Lawmakers tackle transportation needs, other issues in General Assembly

Sherry Hamilton and Quinton Sheppard - Posted on Jan 16, 2013 - 03:06 PM

Photo: The Virginia House of Delegates was in session Monday afternoon, with a number of issues on the agenda. In the lower right corner, Del. Keith Hodges (R-Middlesex) listens intently to the discussion. Photo by Sherry Hamilton

The Virginia House of Delegates was in session Monday afternoon, with a number of issues on the agenda. In the lower right corner, Del. Keith Hodges (R-Middlesex) listens intently to the discussion. Photo by Sherry Hamilton

Though it was early on in the 2013 session of the Virginia General Assembly, local legislators were busy at work Monday preparing for a number of major issues that are expected to be discussed over the next few weeks.
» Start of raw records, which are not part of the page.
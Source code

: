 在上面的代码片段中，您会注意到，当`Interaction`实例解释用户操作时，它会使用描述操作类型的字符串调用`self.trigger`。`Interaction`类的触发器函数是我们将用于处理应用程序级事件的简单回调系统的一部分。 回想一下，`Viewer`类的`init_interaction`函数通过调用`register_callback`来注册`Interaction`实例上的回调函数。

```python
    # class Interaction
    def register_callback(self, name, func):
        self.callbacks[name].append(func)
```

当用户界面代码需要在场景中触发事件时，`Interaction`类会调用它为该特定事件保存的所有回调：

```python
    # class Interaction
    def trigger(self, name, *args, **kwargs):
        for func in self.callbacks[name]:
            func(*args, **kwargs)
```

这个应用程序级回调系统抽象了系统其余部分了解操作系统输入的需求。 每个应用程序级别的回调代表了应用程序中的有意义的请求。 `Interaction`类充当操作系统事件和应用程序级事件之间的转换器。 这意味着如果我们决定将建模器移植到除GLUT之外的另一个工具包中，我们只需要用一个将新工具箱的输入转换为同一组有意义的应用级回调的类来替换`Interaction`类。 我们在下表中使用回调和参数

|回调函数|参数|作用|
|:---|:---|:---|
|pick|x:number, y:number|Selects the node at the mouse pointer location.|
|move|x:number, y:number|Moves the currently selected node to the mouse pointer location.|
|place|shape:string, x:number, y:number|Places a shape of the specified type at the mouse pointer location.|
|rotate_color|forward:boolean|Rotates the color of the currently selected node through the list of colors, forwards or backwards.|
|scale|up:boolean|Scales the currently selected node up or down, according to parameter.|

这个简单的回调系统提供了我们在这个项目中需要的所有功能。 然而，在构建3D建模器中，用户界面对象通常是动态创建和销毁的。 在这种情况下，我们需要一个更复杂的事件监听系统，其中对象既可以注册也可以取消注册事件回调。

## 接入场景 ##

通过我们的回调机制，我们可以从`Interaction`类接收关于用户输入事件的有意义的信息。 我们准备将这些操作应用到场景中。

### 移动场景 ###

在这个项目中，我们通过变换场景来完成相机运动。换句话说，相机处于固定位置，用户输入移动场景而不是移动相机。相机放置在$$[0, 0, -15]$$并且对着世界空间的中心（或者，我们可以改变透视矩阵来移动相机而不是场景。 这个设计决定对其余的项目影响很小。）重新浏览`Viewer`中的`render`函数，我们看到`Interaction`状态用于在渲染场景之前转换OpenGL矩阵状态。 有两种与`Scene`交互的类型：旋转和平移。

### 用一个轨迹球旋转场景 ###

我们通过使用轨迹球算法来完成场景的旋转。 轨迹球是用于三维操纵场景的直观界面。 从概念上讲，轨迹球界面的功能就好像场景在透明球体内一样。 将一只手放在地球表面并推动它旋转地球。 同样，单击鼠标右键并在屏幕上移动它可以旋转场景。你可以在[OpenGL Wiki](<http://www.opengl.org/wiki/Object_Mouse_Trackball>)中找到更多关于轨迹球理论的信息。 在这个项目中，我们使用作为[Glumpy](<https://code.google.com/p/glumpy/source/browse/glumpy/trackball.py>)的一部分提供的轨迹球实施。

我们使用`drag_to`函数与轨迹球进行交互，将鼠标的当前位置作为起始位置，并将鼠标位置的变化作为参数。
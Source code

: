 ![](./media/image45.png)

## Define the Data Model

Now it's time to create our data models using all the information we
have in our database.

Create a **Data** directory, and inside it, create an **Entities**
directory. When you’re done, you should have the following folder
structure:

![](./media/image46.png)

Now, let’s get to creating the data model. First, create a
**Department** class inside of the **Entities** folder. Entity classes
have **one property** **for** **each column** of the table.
One of the recurrent themes was transportation funding in the commonwealth.

State Sen. Ralph Northam (D-Norfolk) said transportation will continue to be a major issue that needs to be addressed during this session, especially in the Hampton Roads area, but that a proposal by Gov. Bob McDonnell isn’t necessarily the best way to solve the problem.

Northern Virginia and Hampton Roads, in particular, need to solve transportation issues in order to remain viable places for military installations and businesses, he said, adding that the military has already put the state on notice that it needs to find some answers or the military will start leaving. In addition, he said, if goods can’t be moved in and out of ports, the businesses that rely on shipping will find other places to go.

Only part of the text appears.